«Жизнь моя, иль ты приснилась мне...» — страница 62 из 175

Если меня нечем было загрузить, чтобы я не бездельничал, он давал мне в качестве поноски свой картуз.

В плотницкий набор кроме топора входили: пила поперечная, скобель, пила-ножовка, долото, напарья (бурав для сверления дерева), струг, рубанок, молоток, складной аршин. Свой «струмент» дед содержал в чистоте и порядке и в чужие руки никогда не давал, а мне обещал:

— Вот подрастешь маненько, научу тебя делать стулья, столы, скамьи, шкафы да комоды. Для мастерового в деревне это твердый кусок хлеба. Оно верно… будешь жить на свои, на кровныя.

В пятилетием возрасте я не только свободно различал двойной рубанок и одинарный, шерхебель для первоначального строгания и отделочный шлифтик, фуганок одинарный и фуганок двойной, отличал горбач, зензубель от цинубеля, но умел ими пользоваться.
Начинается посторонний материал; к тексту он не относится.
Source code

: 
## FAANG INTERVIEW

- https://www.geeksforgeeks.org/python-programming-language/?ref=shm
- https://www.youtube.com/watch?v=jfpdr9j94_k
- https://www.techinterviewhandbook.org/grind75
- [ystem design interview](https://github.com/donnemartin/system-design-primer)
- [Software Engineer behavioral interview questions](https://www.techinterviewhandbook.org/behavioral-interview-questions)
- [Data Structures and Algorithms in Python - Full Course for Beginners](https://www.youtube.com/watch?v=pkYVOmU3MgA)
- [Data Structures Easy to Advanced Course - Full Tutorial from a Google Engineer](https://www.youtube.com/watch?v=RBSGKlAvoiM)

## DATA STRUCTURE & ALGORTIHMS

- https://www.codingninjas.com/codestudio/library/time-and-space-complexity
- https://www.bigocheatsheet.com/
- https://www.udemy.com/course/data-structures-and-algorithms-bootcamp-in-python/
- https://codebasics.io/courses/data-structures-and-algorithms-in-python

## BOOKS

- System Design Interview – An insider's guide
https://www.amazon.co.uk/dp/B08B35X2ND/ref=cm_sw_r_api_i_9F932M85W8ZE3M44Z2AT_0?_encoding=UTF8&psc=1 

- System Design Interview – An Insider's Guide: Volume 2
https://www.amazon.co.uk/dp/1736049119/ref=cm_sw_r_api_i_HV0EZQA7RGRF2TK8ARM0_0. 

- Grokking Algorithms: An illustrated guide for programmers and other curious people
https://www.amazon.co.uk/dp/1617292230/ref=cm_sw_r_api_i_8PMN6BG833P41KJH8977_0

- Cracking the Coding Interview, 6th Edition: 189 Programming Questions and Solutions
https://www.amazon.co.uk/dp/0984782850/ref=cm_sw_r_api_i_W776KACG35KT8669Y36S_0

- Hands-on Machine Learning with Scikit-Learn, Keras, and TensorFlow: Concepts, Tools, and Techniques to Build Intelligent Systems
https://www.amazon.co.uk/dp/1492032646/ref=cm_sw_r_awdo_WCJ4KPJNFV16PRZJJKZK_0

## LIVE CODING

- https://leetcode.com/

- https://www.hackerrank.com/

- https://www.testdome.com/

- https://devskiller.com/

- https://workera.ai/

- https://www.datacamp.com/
Я старался и уже в лет семь выдержал первый экзамен — сделал топорище из сухой березовой плашки, а топорище-то надо было еще и насадить, и правильно расклеить, чтобы топор не слетел, и зачистить стеклянным осколком. Все, чему научил меня дед, помогло мне в дальнейшей жизни.

В моей детской памяти осталось, как в четырехлетнем возрасте я, по глупости, сорвал с клумбы в соседском палисаде одну или две розы. Увидев это, дед был взбешен:

— Ну, гаденыш! Ну, окаяныш! Пошто труд людской и красоту земную варваришь?

Наказание последовало незамедлительно: дед схватил меня за шиворот, вытряхнул из подштанников и выпорол солдатским ремнем так, что я потом неделю лежал на животе.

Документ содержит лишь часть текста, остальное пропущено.